Tofu has only three ingredients –  soybeans, water and nigari (a by-product of seasalt) and has a very similar protein content to meat, fish and eggs.

‘Our tofu is made from organic, non-GMO European soybeans – this is as close as soybeans get to West Cork for now!’ explained Méabh. ‘The beans are soaked in water before we grind them into soymilk and okara. The soymilk is then heated in large vats, and a coagulant of nigari (a by-product of making seasalt) is then added which splits the soymilk into curds and whey. The curds are poured into moulds and pressed. The blocks of tofu are then removed, cut and cooled.’

They then add their marinades, vac-pack the tofu, label it and refrigerate it ready for dispatch in the following days.

Standing over the sustainability of their product is really important to them.

‘Soy can be seen as bad environmentally,’ said Méabh. ‘This reputation is mostly due to the large amounts of soy that is grown worldwide as animal feed – over 90%. It has even led to deforestation in parts of South America which is very sad. This is why we only buy organic, non-GMO beans, even though it is more expensive – it really is important to us to be part of a cleaner future, something we believe in and can stand up for  – one manageable step at a time.’

They consulted with Teagasc very early in the research of the business as they had read that soybeans had been grown successfully in the midlands for animal feed. ‘Animal feed soybeans are different to organic grown beans for human consumption so they weren’t an option for us, but it still gives a glimmer of hope for the future.

‘We also know West Cork grower, Nathan King, who is attempting to grow his own soybeans on a larger scale [see panel]. Nathan gave us some seeds last year and we did grow some of our own soybean plants, in our little homemade greenhouse.

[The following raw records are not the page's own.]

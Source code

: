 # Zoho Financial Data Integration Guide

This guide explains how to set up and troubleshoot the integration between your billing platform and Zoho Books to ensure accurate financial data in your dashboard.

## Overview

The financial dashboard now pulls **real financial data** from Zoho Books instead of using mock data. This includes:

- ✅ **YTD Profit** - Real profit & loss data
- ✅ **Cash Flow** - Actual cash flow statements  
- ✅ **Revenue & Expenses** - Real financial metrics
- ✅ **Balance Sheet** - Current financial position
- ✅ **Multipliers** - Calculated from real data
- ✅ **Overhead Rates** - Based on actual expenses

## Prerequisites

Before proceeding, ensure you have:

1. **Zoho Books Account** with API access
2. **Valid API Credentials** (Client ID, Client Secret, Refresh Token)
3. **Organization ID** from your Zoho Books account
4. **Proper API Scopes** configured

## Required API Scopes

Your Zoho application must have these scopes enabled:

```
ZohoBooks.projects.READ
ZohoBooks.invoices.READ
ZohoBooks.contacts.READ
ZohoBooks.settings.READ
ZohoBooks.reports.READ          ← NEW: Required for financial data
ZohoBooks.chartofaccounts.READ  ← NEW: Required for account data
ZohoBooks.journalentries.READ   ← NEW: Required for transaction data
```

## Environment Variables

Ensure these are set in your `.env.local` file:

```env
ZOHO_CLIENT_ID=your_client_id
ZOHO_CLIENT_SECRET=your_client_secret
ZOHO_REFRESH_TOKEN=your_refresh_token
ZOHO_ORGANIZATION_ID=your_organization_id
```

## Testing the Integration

‘We only managed to get about three successful plants from 20 seeds, but still it was good to see the process and the beautiful plants produced.’

Highly conscious of reducing waste, they give the okara – which is high in protein and fibre as well as other nutrients – to a local farmer who either feeds it to his bio-digester so that it is turned into energy and fed back to the grid, or he feeds it to his free-range pigs.

A selection of Tofu products, made in Kilbrittain by Ronan Forde and Méabh Mooney.

‘A nice organic meal for them which he says they love!’ says Ronan.

They currently deliver to West Cork and Cork city and have found great support among most healthfood shops and independent grocers as well as some larger outlets.

‘Café Paradiso in Cork city has been another great customer and we are delighted to be part of their weekly menu. The Church Restaurant in Skibbereen also uses our tofu which is great.

‘We have had quite a bit of interest from stores outside of Cork. We do hope to take on a distributor later in the year when we expand our production capacity – this will allow us to distribute nationally – one step at a time!

‘We just had a little boy in February so we can’t plough on too quickly, though we do plan to keep the momentum going as much as we can!’ said Méabh.

The couple said their Local Enterprise Office was particularly helpful with supports for helping to get off the ground.

‘From the food starter programme to the start your own business course as well as the huge impact the priming grant has had on our business we are so appreciative of their help and guidance,’ says Ronan.

See for more.


Local soybean trials

NATHAN King, originally from Ballincollig and living in Ballinascarthy, approached growing soybeans as a Covid project with a view to investigating whether they could be grown here or not.

‘I have done two trials. One in a poly tunnel and one in a field. Obviously to be viable they would need to be grown in a field,’ said Nathan, a chef of 10 years, who studied food science and is now a process technologist.

So far he’s had limited success – but isn’t discouraged.

‘I had a good yield in the tunnel, but only okay in the field. We have two more trials this year and with a new variety as part of that. Only time will tell.’